An imbalance of microbes in the intestine can lead to a variety of diseases, such as cancer, cardiovascular disease, obesity, and non-alcoholic fatty liver disease (24, 25). Moderate intestinal flora imbalance is often accompanied by a downregulation of short-chain fatty acid-producing bacteria and an increase in opportunistic pathogens in patients with diabetes (26). Disordered intestinal microecology can increase the incidence of autoimmune diseases and accelerate their progression (27). Disordered intestinal microecology plays an accelerated role in the pathogenesis of hepatitis B (28, 29).
A balanced intestinal microecology can strengthen the body’s resistance to acute and chronic respiratory infections caused by pathogenic bacteria (30), such as asthma, TB, chronic obstructive pulmonary disease, and other chronic lung diseases. Studies have confirmed that mice with intestinal microbial interference are more likely to be infected with MTB, which affects their immune function (31). The connection between intestinal microecology and lung diseases has been referred to as the “gut-lung axis. Nevertheless, the precise correlation between intestinal flora and TB remains ambiguous, and numerous fundamental scientific inquiries persist concerning the practical implementation of microbial therapy in TB treatment.

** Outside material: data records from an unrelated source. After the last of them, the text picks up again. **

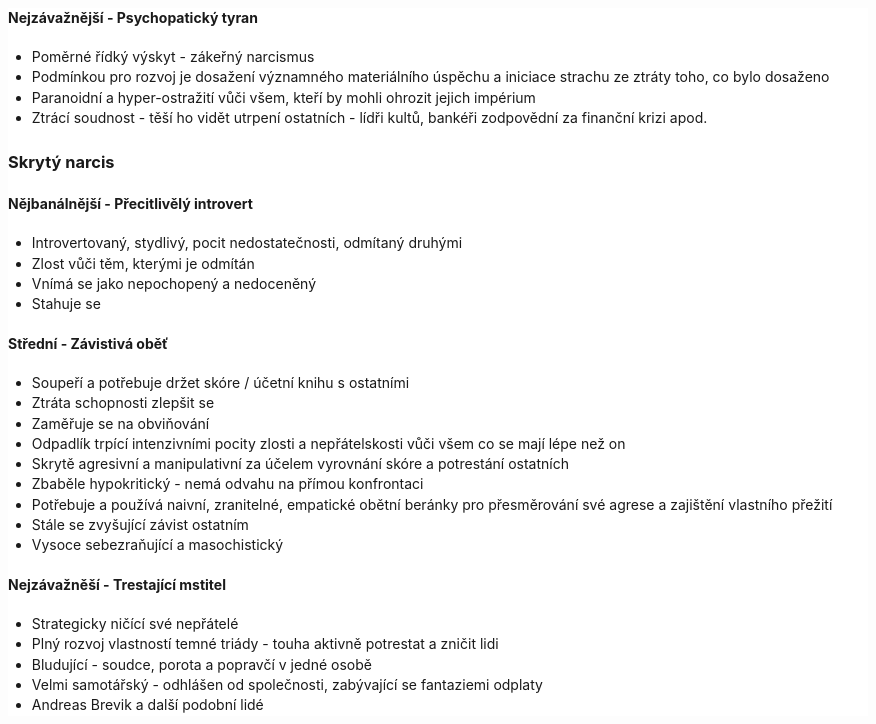 #### <span class="c16">Nejzávažnější - Psychopatický tyran</span>

  - <span class="c3">Poměrné řídký výskyt - zákeřný narcismus</span>
  - <span class="c3">Podmínkou pro rozvoj je dosažení významného
    materiálního úspěchu a iniciace strachu ze ztráty toho, co bylo
    dosaženo</span>
  - <span class="c3">Paranoidní a hyper-ostražití vůči všem, kteří by
    mohli ohrozit jejich impérium</span>
  - <span class="c3">Ztrácí soudnost - těší ho vidět utrpení ostatních -
    lídři kultů, bankéři zodpovědní za finanční krizi apod.</span>

### <span class="c0">Skrytý narcis</span>

#### <span class="c16">Nějbanálnější - Přecitlivělý introvert</span>

  - <span class="c3">Introvertovaný, stydlivý, pocit nedostatečnosti,
    odmítaný druhými</span>
  - <span class="c3">Zlost vůči těm, kterými je odmítán</span>
  - <span class="c3">Vnímá se jako nepochopený a nedoceněný</span>
  - <span class="c3">Stahuje se</span>

#### <span class="c16">Střední - Závistivá oběť</span>

  - <span class="c3">Soupeří a potřebuje držet skóre / účetní knihu s
    ostatními</span>
  - <span class="c3">Ztráta schopnosti zlepšit se</span>
  - <span class="c3">Zaměřuje se na obviňování</span>
  - <span class="c3">Odpadlík trpící intenzivními pocity zlosti a
    nepřátelskosti vůči všem co se mají lépe než on</span>
  - <span class="c3">Skrytě agresivní a manipulativní za účelem
    vyrovnání skóre a potrestání ostatních</span>
  - <span class="c3">Zbaběle hypokritický - nemá odvahu na přímou
    konfrontaci</span>
  - <span class="c3">Potřebuje a používá naivní, zranitelné, empatické
    obětní beránky pro přesměrování své agrese a zajištění vlastního
    přežití</span>
  - <span class="c3">Stále se zvyšující závist ostatním</span>
  - <span class="c3">Vysoce sebezraňující a masochistický</span>

#### <span class="c16">Nejzávažněší - Trestající mstitel</span>

  - <span class="c3">Strategicky ničící své nepřátelé</span>
  - <span class="c3">Plný rozvoj vlastností temné triády - touha aktivně
    potrestat a zničit lidi</span>
  - <span class="c3">Bludující - soudce, porota a popravčí v jedné
    osobě</span>
  - <span class="c3">Velmi samotářský - odhlášen od společnosti,
    zabývající se fantaziemi odplaty</span>
  - <span class="c3">Andreas Brevik a další podobní lidé</span>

Gut microbes influence both local and systemic immunity (32). The gut microbiome regulates, optimizes, and suppresses host immune responses, and these changes allow infectious diseases to gain the upper hand (33, 34). Recent studies have linked an increase in intestinal microbiota Prevotella at mucosal sites to local and systemic inflammation (35–38). The genus Prevotella is a Gram-negative anaerobe, one of the three dominant bacteria in the gut (39), and the main genus in the respiratory system (40). It was discovered in research on respiratory system diseases that Prevotella is extensively found in the lower respiratory tract (41). Research has demonstrated that a heightened presence of Prevotella is linked to inflammatory disorders (42) is connected to Th17 cell-induced mucosal inflammation, and can cause an upsurge in Th17 cells and IL-17A production in the colon of mice (43). In a study on lung diseases, Prevotella was largely responsible for controlling Th17 cells and cytokines. When Prevotella is present in abundance, TLR2 is mainly triggered to secrete cytokines, such as IL-1β, IL-6, and IL-23, through antigen-presenting cells, thus prompting CD4+T to differentiate into Th17 cells (44). Prevotella also stimulates IL-6 and IL-8 production in epithelial cells and promotes mucosal Th17 immune responses and neutrophil aggregation. Recent studies have shown that the concentrations of propionate and butyrate in the intestine and blood are upregulated in a mouse model of lung cancer, and increased concentrations of propionate and butyrate consequently stimulate the production of chemokine ligand 20 (CCL20) in lung endothelial cells. Subsequently, CCL20 stimulates the influx of Th17 cells into the lungs via receptor 6 (45). In vitro experimental studies confirmed that Prevotella can stimulate bone marrow-derived dendritic cells to secrete cytokines, causing primitive Th cells to produce numerous Th17 cells (46).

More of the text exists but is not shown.